+++ Information given +++
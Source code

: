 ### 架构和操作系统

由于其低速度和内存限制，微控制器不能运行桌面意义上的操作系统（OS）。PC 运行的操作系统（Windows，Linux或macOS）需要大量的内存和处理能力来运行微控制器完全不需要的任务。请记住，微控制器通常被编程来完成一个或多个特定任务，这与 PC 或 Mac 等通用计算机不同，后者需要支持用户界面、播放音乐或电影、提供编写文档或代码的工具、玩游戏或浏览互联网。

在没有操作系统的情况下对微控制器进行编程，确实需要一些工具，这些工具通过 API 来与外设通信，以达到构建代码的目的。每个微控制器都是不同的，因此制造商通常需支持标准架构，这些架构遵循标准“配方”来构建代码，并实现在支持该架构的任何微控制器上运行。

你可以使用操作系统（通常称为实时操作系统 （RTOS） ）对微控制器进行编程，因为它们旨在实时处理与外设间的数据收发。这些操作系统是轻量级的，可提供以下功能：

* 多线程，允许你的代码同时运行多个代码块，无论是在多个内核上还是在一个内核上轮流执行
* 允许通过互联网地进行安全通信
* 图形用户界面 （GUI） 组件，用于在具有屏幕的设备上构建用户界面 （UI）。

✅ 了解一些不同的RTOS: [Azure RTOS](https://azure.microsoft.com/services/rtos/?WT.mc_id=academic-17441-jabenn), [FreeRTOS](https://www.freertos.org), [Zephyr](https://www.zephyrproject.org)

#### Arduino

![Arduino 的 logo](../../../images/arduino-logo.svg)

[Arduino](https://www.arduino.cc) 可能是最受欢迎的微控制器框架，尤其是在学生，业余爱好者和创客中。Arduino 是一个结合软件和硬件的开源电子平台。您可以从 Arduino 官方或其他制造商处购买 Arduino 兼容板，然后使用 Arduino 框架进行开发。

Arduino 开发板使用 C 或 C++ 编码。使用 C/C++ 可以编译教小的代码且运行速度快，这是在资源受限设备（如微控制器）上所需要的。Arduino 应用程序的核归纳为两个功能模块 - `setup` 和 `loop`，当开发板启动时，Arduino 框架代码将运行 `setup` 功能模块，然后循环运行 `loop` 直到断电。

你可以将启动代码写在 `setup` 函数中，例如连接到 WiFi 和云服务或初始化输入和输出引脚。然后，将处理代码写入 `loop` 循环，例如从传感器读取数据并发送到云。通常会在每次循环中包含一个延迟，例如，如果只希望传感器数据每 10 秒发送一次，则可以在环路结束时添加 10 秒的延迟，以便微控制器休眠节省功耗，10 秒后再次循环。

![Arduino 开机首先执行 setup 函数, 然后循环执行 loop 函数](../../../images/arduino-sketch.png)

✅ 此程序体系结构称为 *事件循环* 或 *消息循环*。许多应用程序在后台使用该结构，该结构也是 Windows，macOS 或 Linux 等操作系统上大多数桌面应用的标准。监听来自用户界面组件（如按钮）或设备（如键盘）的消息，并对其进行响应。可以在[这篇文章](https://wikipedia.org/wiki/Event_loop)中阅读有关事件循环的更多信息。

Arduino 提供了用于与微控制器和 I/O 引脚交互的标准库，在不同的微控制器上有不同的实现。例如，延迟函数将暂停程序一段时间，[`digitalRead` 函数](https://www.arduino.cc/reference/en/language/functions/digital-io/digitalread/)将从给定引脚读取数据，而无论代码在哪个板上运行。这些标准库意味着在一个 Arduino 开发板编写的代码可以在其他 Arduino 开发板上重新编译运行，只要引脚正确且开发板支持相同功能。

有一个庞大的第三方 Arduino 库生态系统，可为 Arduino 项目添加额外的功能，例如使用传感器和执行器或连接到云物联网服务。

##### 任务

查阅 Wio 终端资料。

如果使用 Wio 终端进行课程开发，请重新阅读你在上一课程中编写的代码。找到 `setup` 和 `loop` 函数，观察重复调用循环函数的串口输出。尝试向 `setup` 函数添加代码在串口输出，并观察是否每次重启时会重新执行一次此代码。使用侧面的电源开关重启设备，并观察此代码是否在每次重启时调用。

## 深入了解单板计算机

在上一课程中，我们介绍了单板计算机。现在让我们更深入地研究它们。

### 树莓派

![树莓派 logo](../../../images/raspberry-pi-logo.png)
+++
--- Exercise directions ---
Return the lines from the one containing "## 深入了解单板计算机" through the last line of the records. Include both ends and nothing else.

--- Result of this exercise ---
## 深入了解单板计算机

在上一课程中，我们介绍了单板计算机。现在让我们更深入地研究它们。

### 树莓派

![树莓派 logo](../../../images/raspberry-pi-logo.png)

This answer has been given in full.